India's Prime Minister Narendra Modi is launching the world’s biggest health insurance scheme that the government says will grant half a billion people the entitlement to free health insurance.

"Modicare" was anounced in the Indian federal budget earlier this year.  It aims to cover people living below the poverty line - the bottom 40 percent of India's population of 1.25 billion  - by providing 500,000 rupees (about AU$9,600) in annual health insurance to treat serious ailments.  This is expected to cost AU$2.2 Billion per year initially, and funding will be increased gradually according to demand.

The Indian government estimates that the average family spends 60 percent of its money on healthcare, which is an huge expenditure for poor people who live on a couple of dollars a day.
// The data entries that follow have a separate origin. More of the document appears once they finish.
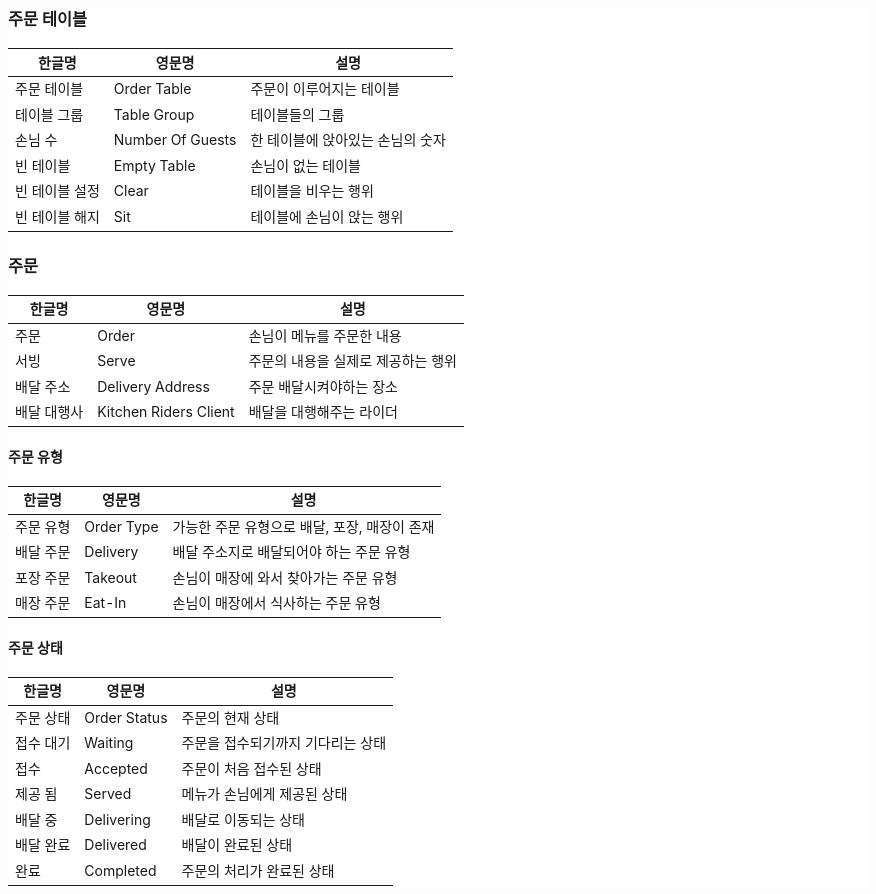### 주문 테이블

| 한글명 | 영문명 | 설명 |
| --- | --- | --- |
| 주문 테이블 | Order Table | 주문이 이루어지는 테이블 |
| 테이블 그룹 | Table Group | 테이블들의 그룹 |
| 손님 수 | Number Of Guests | 한 테이블에 앉아있는 손님의 숫자 |
| 빈 테이블 | Empty Table | 손님이 없는 테이블 |
| 빈 테이블 설정 | Clear | 테이블을 비우는 행위 |
| 빈 테이블 해지 | Sit | 테이블에 손님이 앉는 행위 |

### 주문

| 한글명 | 영문명 | 설명 |
| --- | --- | --- |
| 주문 | Order | 손님이 메뉴를 주문한 내용 |
| 서빙 | Serve | 주문의 내용을 실제로 제공하는 행위 |
| 배달 주소 | Delivery Address | 주문 배달시켜야하는 장소 |
| 배달 대행사 | Kitchen Riders Client | 배달을 대행해주는 라이더 |

#### 주문 유형

| 한글명 | 영문명 | 설명 |
| --- | --- | --- |
| 주문 유형 | Order Type | 가능한 주문 유형으로 배달, 포장, 매장이 존재 |
| 배달 주문 | Delivery | 배달 주소지로 배달되어야 하는 주문 유형 |
| 포장 주문 | Takeout | 손님이 매장에 와서 찾아가는 주문 유형 |
| 매장 주문 | Eat-In | 손님이 매장에서 식사하는 주문 유형 |

#### 주문 상태

| 한글명 | 영문명 | 설명 |
| --- | --- | --- |
| 주문 상태 | Order Status | 주문의 현재 상태 |
| 접수 대기 | Waiting | 주문을 접수되기까지 기다리는 상태 |
| 접수 | Accepted | 주문이 처음 접수된 상태 |
| 제공 됨 | Served | 메뉴가 손님에게 제공된 상태 |
| 배달 중 | Delivering | 배달로 이동되는 상태 |
| 배달 완료 | Delivered | 배달이 완료된 상태 |
| 완료 | Completed | 주문의 처리가 완료된 상태 |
But Indian hospitals and clinics are already overburdened.  A report in the British medical journal The Lancet found that 1.6 million deaths per year can be traced to substandard medical care in India - the highest anywhere in the world.  Modicare doesn't appear to add space for hundreds of millions of new patients.

Critics believe Modi's plan is politically motivated to win support in his reelection bid next year. 

"This is going to be another scam," said Sanjay Nirupam from the opposition Congress Party, "It will benefit only private insurance companies.  The citizen of the country will realise later that it is nothing but an election gimmick."